▸ **WHAT YOU SHOULD DO**: Copy every line that holds the string "Retrospectives" from the data below.

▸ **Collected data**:
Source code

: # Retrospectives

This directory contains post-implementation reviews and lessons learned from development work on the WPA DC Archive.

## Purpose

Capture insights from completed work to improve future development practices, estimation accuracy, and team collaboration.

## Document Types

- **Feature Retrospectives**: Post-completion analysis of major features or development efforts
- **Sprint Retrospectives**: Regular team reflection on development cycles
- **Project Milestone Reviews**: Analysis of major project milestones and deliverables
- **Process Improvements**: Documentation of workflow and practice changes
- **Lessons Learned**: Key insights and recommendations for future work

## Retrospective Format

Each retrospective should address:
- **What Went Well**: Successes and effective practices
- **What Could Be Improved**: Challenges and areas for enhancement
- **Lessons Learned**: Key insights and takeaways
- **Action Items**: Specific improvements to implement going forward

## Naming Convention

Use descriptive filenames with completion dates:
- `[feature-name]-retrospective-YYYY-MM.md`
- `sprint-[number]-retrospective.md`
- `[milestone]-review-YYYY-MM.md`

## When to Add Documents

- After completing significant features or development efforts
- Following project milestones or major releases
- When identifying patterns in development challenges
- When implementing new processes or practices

▸ **ANSWER BOX**:
: # Retrospectives
- **Feature Retrospectives**: Post-completion analysis of major features or development efforts
- **Sprint Retrospectives**: Regular team reflection on development cycles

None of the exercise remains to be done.